The Function of Apologetics

I have few evangelical Christians in my life or on my Facebook page anymore.  However, the other day one of them made a comment regarding Yahweh, Hillary Clinton, and abortion. Hillary was bad because of her pro-choice position.  I commented on his page that, Yahweh does not serve as a good moral contrast, citing Deuteronomy 21 where Yahweh instructs his followers to stone their children if they are stubborn and rebellious.

Another friend interjected that I was taking that verse out of context (no one ever complains about context when the pleasant stuff is quoted). She provided a link to an article that explained why that verse didn't really say what it seemed to say. I responded:

As I read through that article, it does little to alleviate the severity of that scripture. For me, at the end of the day, there is no context where I am going to watch the stoning of a child and walk away with an explanation that would justify it to me.

I suspect that when a Christian reads a similar scripture in the Koran, an apologetic explanation would carry no further for them either. They would read it and find it horrific, regardless of explanations their Muslim friend might offer them.

I live in the heart of Mormondom. My evangelical friends have dozens of critiques of Mormon scriptures and history – and Mormons have an answer for every one of them (e.g. Do those answers work? For the Mormon, yes… but not for the evangelical.

The function of apologetics is not to change the mind of the unbeliever- it is to quiet the mind of the believer. No matter the religious stripe, a believer will readily accept an explanation that holds zero water for someone outside the faith. Why? Because the believer is already 95% convinced. They just need the assurance that somewhere out there, the question has been asked and answered. With that assurance in mind, they can proceed along the path – calm and content.

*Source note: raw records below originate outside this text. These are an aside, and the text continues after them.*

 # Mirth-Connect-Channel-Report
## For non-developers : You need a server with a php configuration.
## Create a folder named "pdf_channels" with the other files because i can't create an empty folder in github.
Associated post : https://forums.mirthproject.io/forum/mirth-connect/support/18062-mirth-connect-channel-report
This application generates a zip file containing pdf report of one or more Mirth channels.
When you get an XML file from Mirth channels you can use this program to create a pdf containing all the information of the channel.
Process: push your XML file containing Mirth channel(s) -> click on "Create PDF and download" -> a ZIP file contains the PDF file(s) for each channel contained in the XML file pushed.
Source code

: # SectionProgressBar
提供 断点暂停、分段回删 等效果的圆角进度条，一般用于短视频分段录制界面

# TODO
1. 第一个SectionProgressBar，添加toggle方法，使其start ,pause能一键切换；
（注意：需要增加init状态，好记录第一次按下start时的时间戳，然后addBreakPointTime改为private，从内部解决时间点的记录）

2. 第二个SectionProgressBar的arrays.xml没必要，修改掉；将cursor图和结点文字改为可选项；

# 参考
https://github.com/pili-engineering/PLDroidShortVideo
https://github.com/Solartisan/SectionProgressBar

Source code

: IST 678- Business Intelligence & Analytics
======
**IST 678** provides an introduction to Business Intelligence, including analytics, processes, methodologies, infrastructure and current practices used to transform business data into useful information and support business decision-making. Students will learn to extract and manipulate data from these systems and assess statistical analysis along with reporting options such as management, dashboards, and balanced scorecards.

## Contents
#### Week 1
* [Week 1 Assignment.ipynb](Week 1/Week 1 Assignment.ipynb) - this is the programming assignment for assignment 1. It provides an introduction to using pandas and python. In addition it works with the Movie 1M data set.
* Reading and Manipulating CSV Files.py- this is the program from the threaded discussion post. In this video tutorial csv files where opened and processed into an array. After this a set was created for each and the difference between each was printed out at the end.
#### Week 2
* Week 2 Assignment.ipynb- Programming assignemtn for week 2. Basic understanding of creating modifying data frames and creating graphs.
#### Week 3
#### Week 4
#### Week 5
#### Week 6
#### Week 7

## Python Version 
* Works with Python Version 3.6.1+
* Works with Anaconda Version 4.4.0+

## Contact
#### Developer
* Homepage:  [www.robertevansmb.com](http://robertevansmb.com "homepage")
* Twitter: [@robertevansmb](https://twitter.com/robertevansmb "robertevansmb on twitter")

It was the same for me back when I was a believer. The shift came when I began to apply the same standards of judgment to my own religion as well as to others. If something was unacceptable for another religion, then it had to be unacceptable for mine. No longer would I use one set of rules for my beliefs and a different set for the belief of the other. Goal posts did not get to change location depending on whose side was being defended.

I encourage everyone to use the same measure for your faith that you do for others. If you are giving your faith a pass, give that same pass to other faiths. If you have a criticism of another faith, use that same scale for your own.

Rather than engaging my thoughts on the article, she replied, "You are an apostate so I expect that from you."

This exchange was a reminder of why I rarely engage these kinds of exchanges anymore. Outside the evangelical sphere I am a father, teacher, friend, husband, actor, singer, writer, etc. Inside the evangelical sphere there is no need to look any further than apostate.

Her shared article served its purpose. It did nothing to change the mind of this unbeliever, but it soothed her believing mind and halted any possible questions right there.


Jo Shaw said...

Just happened across your blog today, and I just wanted to say that's a really clear and insightful explanation of why rational debate and argument just gets nowhere with certain people. Hard core evangelicals are a great example...the same can be said of blinkered political dogmatists. The US, and the world, seems full of both these days :-/

Andrew said...

Thank you Jo! I think it is work to be self reflective, and it is just easier to fall into the habit of having different standards of judgment so as to protect one's own preconceived notions. I take time in the article to point out my friend's error in reasoning, but I know I still struggle with this.

Bob said...

I probably still "identify" (to use modern trendy language) as an Evangelical Christian but still drop in here occasionally (I don't do FB), so guess I might be one of those few in your life. I'm not confrontational, though, so you'll find no desire for debate. Hope all is well!